Requirement
Your answer consists of the lines in the data that contain "reference". Copy each of them.

Extracted data
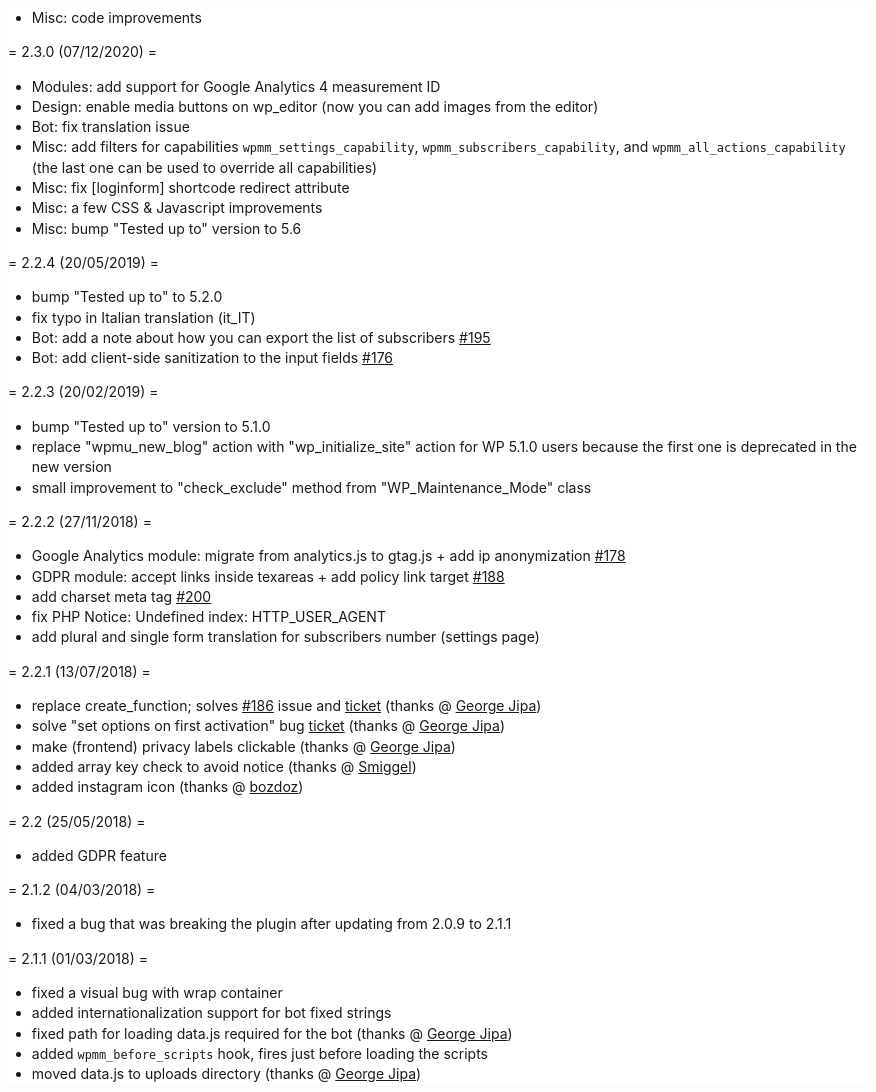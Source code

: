 * Misc: code improvements

= 2.3.0 (07/12/2020) =
* Modules: add support for Google Analytics 4 measurement ID
* Design: enable media buttons on wp_editor (now you can add images from the editor)
* Bot: fix translation issue
* Misc: add filters for capabilities `wpmm_settings_capability`, `wpmm_subscribers_capability`, and `wpmm_all_actions_capability` (the last one can be used to override all capabilities)
* Misc: fix [loginform] shortcode redirect attribute
* Misc: a few CSS & Javascript improvements
* Misc: bump "Tested up to" version to 5.6

= 2.2.4 (20/05/2019) =
* bump "Tested up to" to 5.2.0
* fix typo in Italian translation (it_IT)
* Bot: add a note about how you can export the list of subscribers [#195](https://github.com/andrianvaleanu/WP-Maintenance-Mode/issues/195)
* Bot: add client-side sanitization to the input fields [#176](https://github.com/andrianvaleanu/WP-Maintenance-Mode/issues/176)

= 2.2.3 (20/02/2019) =
* bump "Tested up to" version to 5.1.0
* replace "wpmu_new_blog" action with "wp_initialize_site" action for WP 5.1.0 users because the first one is deprecated in the new version
* small improvement to "check_exclude" method from "WP_Maintenance_Mode" class

= 2.2.2 (27/11/2018) =
* Google Analytics module: migrate from analytics.js to gtag.js + add ip anonymization [#178](https://github.com/andrianvaleanu/WP-Maintenance-Mode/issues/178)
* GDPR module: accept links inside texareas + add policy link target [#188](https://github.com/andrianvaleanu/WP-Maintenance-Mode/issues/188)
* add charset meta tag [#200](https://github.com/andrianvaleanu/WP-Maintenance-Mode/issues/200)
* fix PHP Notice:  Undefined index: HTTP_USER_AGENT
* add plural and single form translation for subscribers number (settings page)

= 2.2.1 (13/07/2018) =
* replace create_function; solves [#186](https://github.com/andrianvaleanu/WP-Maintenance-Mode/issues/186) issue and [ticket](https://wordpress.org/support/topic/create_function-deprecated-in-php-7-2-8/) (thanks @ [George Jipa](https://github.com/georgejipa))
* solve "set options on first activation" bug [ticket](https://wordpress.org/support/topic/notice-undefined-index-general-in-srv-www-mysite-test-current/) (thanks @ [George Jipa](https://github.com/georgejipa))
* make (frontend) privacy labels clickable (thanks @ [George Jipa](https://github.com/georgejipa))
* added array key check to avoid notice (thanks @ [Smiggel](https://github.com/Smiggel))
* added instagram icon (thanks @ [bozdoz](https://github.com/bozdoz))

= 2.2 (25/05/2018) =
* added GDPR feature

= 2.1.2 (04/03/2018) =
* fixed a bug that was breaking the plugin after updating from 2.0.9 to 2.1.1

= 2.1.1 (01/03/2018) =
* fixed a visual bug with wrap container
* added internationalization support for bot fixed strings
* fixed path for loading data.js required for the bot (thanks @ [George Jipa](https://github.com/georgejipa))
* added `wpmm_before_scripts` hook, fires just before loading the scripts
* moved data.js to uploads directory (thanks @ [George Jipa](https://github.com/georgejipa))
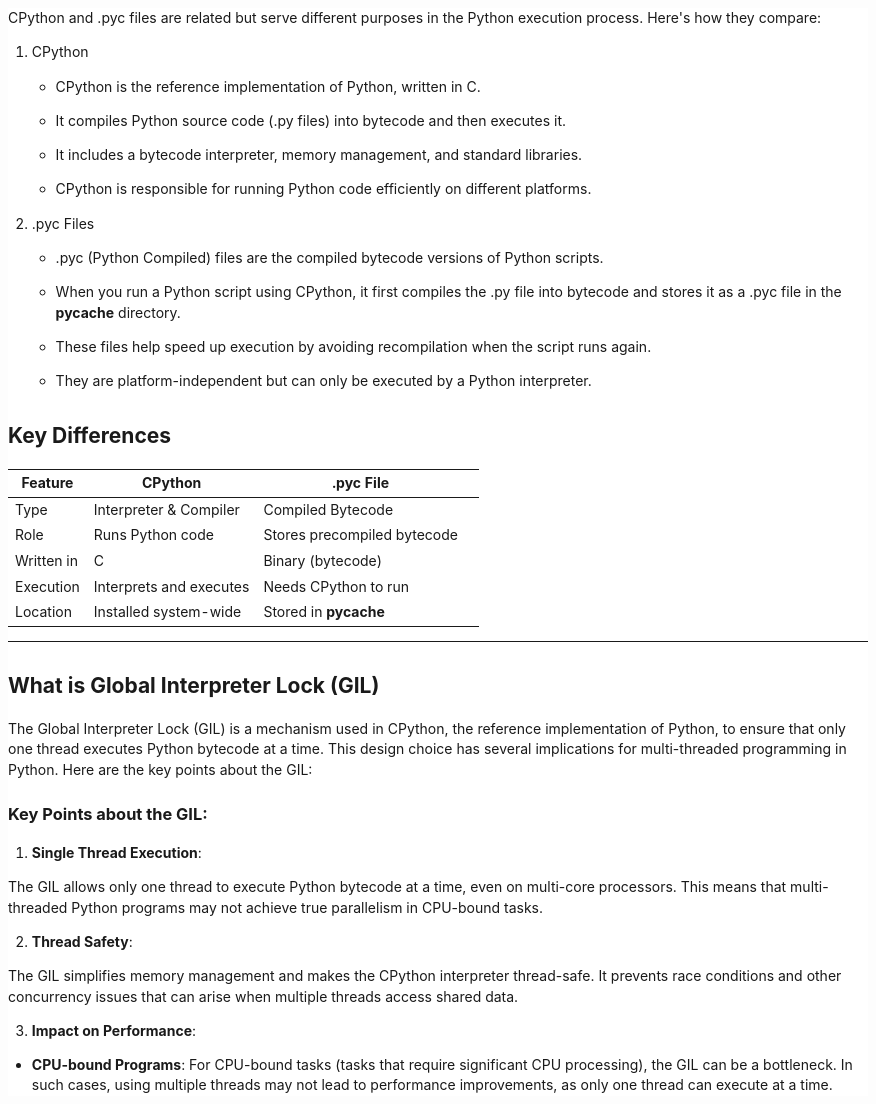 CPython and .pyc files are related but serve different purposes in the Python execution process. Here's how they compare:

1. CPython

   - CPython is the reference implementation of Python, written in C.
   - It compiles Python source code (.py files) into bytecode and then executes it.

   - It includes a bytecode interpreter, memory management, and standard libraries.
   - CPython is responsible for running Python code efficiently on different platforms.

2. .pyc Files

   - .pyc (Python Compiled) files are the compiled bytecode versions of Python scripts.

   - When you run a Python script using CPython, it first compiles the .py file into bytecode and stores it as a .pyc file in the **pycache** directory.
   - These files help speed up execution by avoiding recompilation when the script runs again.
   - They are platform-independent but can only be executed by a Python interpreter.

## **Key Differences**

| Feature    | CPython                 | .pyc File                   |     |
| ---------- | ----------------------- | --------------------------- | --- |
| Type       | Interpreter & Compiler  | Compiled Bytecode           |     |
| Role       | Runs Python code        | Stores precompiled bytecode |     |
| Written in | C                       | Binary (bytecode)           |     |
| Execution  | Interprets and executes | Needs CPython to run        |     |
| Location   | Installed system-wide   | Stored in **pycache**       |     |

---

## **What is Global Interpreter Lock (GIL)**

The Global Interpreter Lock (GIL) is a mechanism used in CPython, the reference implementation of Python, to ensure that only one thread executes Python bytecode at a time. This design choice has several implications for multi-threaded programming in Python. Here are the key points about the GIL:

### **Key Points about the GIL:**

1.  **Single Thread Execution**:

The GIL allows only one thread to execute Python bytecode at a time, even on multi-core processors. This means that multi-threaded Python programs may not achieve true parallelism in CPU-bound tasks.

2.  **Thread Safety**:

The GIL simplifies memory management and makes the CPython interpreter thread-safe. It prevents race conditions and other concurrency issues that can arise when multiple threads access shared data.

3.  **Impact on Performance**:

- **CPU-bound Programs**: For CPU-bound tasks (tasks that require significant CPU processing), the GIL can be a bottleneck. In such cases, using multiple threads may not lead to performance improvements, as only one thread can execute at a time.
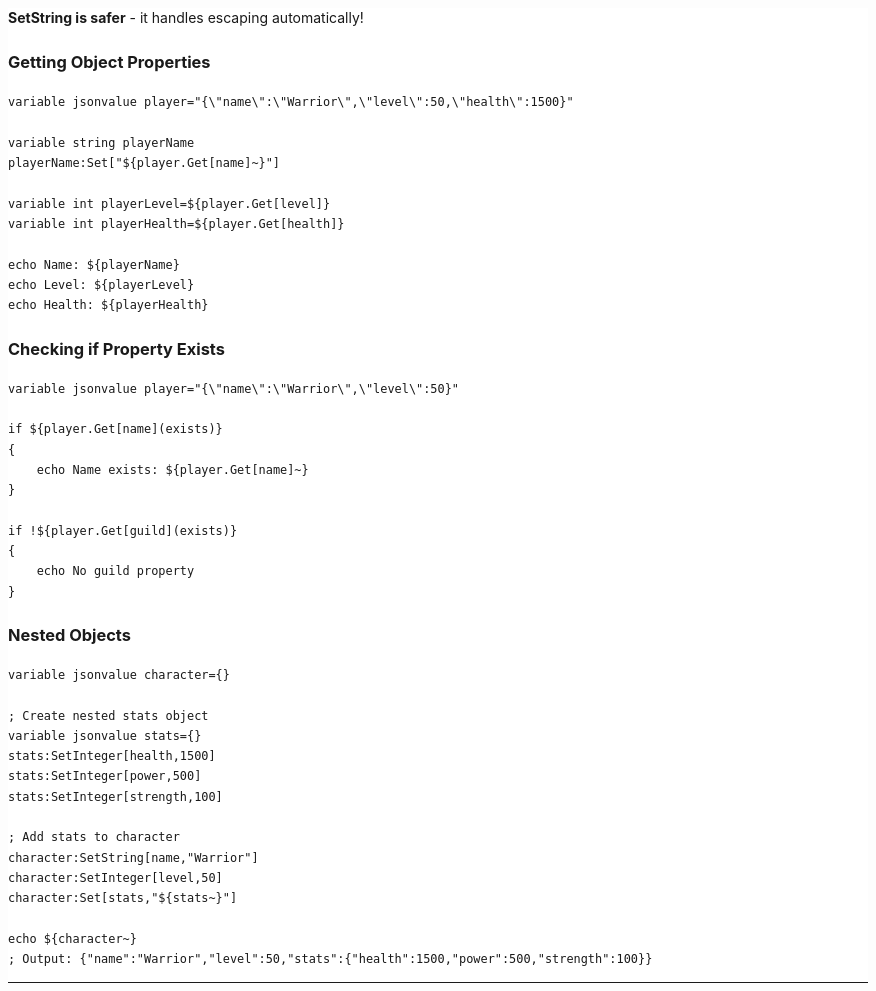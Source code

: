 **SetString is safer** - it handles escaping automatically!

### Getting Object Properties

```lavishscript
variable jsonvalue player="{\"name\":\"Warrior\",\"level\":50,\"health\":1500}"

variable string playerName
playerName:Set["${player.Get[name]~}"]

variable int playerLevel=${player.Get[level]}
variable int playerHealth=${player.Get[health]}

echo Name: ${playerName}
echo Level: ${playerLevel}
echo Health: ${playerHealth}
```

### Checking if Property Exists

```lavishscript
variable jsonvalue player="{\"name\":\"Warrior\",\"level\":50}"

if ${player.Get[name](exists)}
{
    echo Name exists: ${player.Get[name]~}
}

if !${player.Get[guild](exists)}
{
    echo No guild property
}
```

### Nested Objects

```lavishscript
variable jsonvalue character={}

; Create nested stats object
variable jsonvalue stats={}
stats:SetInteger[health,1500]
stats:SetInteger[power,500]
stats:SetInteger[strength,100]

; Add stats to character
character:SetString[name,"Warrior"]
character:SetInteger[level,50]
character:Set[stats,"${stats~}"]

echo ${character~}
; Output: {"name":"Warrior","level":50,"stats":{"health":1500,"power":500,"strength":100}}
```

---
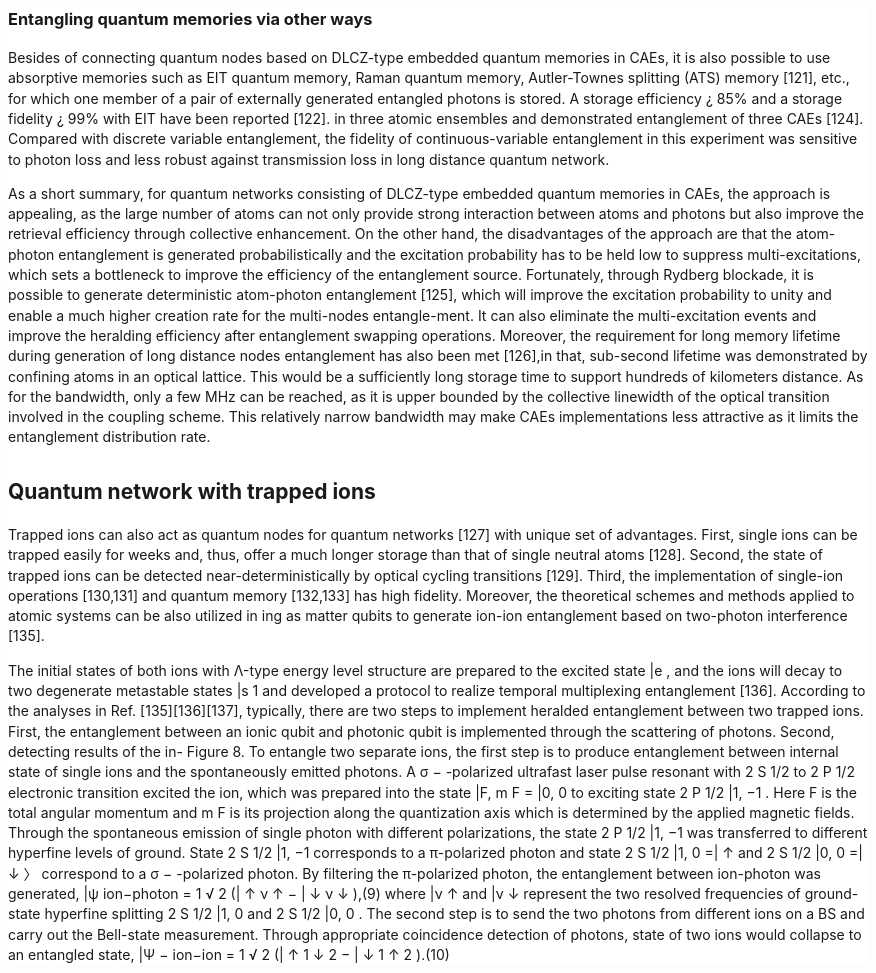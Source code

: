 
### Entangling quantum memories via other ways

Besides of connecting quantum nodes based on DLCZ-type embedded quantum memories in CAEs, it is also possible to use absorptive memories such as EIT quantum memory, Raman quantum memory, Autler-Townes splitting (ATS) memory [121], etc., for which one member of a pair of externally generated entangled photons is stored. A storage efficiency ¿ 85% and a storage fidelity ¿ 99% with EIT have been reported [122]. in three atomic ensembles and demonstrated entanglement of three CAEs [124]. Compared with discrete variable entanglement, the fidelity of continuous-variable entanglement in this experiment was sensitive to photon loss and less robust against transmission loss in long distance quantum network.

As a short summary, for quantum networks consisting of DLCZ-type embedded quantum memories in CAEs, the approach is appealing, as the large number of atoms can not only provide strong interaction between atoms and photons but also improve the retrieval efficiency through collective enhancement. On the other hand, the disadvantages of the approach are that the atom-photon entanglement is generated probabilistically and the excitation probability has to be held low to suppress multi-excitations, which sets a bottleneck to improve the efficiency of the entanglement source. Fortunately, through Rydberg blockade, it is possible to generate deterministic atom-photon entanglement [125], which will improve the excitation probability to unity and enable a much higher creation rate for the multi-nodes entangle-ment. It can also eliminate the multi-excitation events and improve the heralding efficiency after entanglement swapping operations. Moreover, the requirement for long memory lifetime during generation of long distance nodes entanglement has also been met [126],in that, sub-second lifetime was demonstrated by confining atoms in an optical lattice. This would be a sufficiently long storage time to support hundreds of kilometers distance. As for the bandwidth, only a few MHz can be reached, as it is upper bounded by the collective linewidth of the optical transition involved in the coupling scheme. This relatively narrow bandwidth may make CAEs implementations less attractive as it limits the entanglement distribution rate.


## Quantum network with trapped ions

Trapped ions can also act as quantum nodes for quantum networks [127] with unique set of advantages. First, single ions can be trapped easily for weeks and, thus, offer a much longer storage than that of single neutral atoms [128]. Second, the state of trapped ions can be detected near-deterministically by optical cycling transitions [129]. Third, the implementation of single-ion operations [130,131] and quantum memory [132,133] has high fidelity. Moreover, the theoretical schemes and methods applied to atomic systems can be also utilized in ing as matter qubits to generate ion-ion entanglement based on two-photon interference [135].

The initial states of both ions with Λ-type energy level structure are prepared to the excited state |e , and the ions will decay to two degenerate metastable states |s 1  and developed a protocol to realize temporal multiplexing entanglement [136]. According to the analyses in Ref. [135][136][137], typically, there are two steps to implement heralded entanglement between two trapped ions. First, the entanglement between an ionic qubit and photonic qubit is implemented through the scattering of photons. Second, detecting results of the in-  Figure 8. To entangle two separate ions, the first step is to produce entanglement between internal state of single ions and the spontaneously emitted photons. A σ − -polarized ultrafast laser pulse resonant with 2 S 1/2 to 2 P 1/2 electronic transition excited the ion, which was prepared into the state |F, m F = |0, 0 to exciting state 2 P 1/2 |1, −1 . Here F is the total angular momentum and m F is its projection along the quantization axis which is determined by the applied magnetic fields. Through the spontaneous emission of single photon with different polarizations, the state 2 P 1/2 |1, −1 was transferred to different hyperfine levels of ground. State 2 S 1/2 |1, −1 corresponds to a π-polarized photon and state 2 S 1/2 |1, 0 =| ↑ and 2 S 1/2 |0, 0 =| ↓ 〉 correspond to a σ − -polarized photon. By filtering the π-polarized photon, the entanglement between ion-photon was generated,
|ψ ion−photon = 1 √ 2 (| ↑ ν ↑ − | ↓ ν ↓ ),(9)
where |ν ↑ and |ν ↓ represent the two resolved frequencies of ground-state hyperfine splitting 2 S 1/2 |1, 0 and 2 S 1/2 |0, 0 . The second step is to send the two photons from different ions on a BS and carry out the Bell-state measurement. Through appropriate coincidence detection of photons, state of two ions would collapse to an entangled state,
|Ψ − ion−ion = 1 √ 2 (| ↑ 1 ↓ 2 − | ↓ 1 ↑ 2 ).(10)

Solution for this problem
   - CPython is the reference implementation of Python, written in C.
The Global Interpreter Lock (GIL) is a mechanism used in CPython, the reference implementation of Python, to ensure that only one thread executes Python bytecode at a time. This design choice has several implications for multi-threaded programming in Python. Here are the key points about the GIL:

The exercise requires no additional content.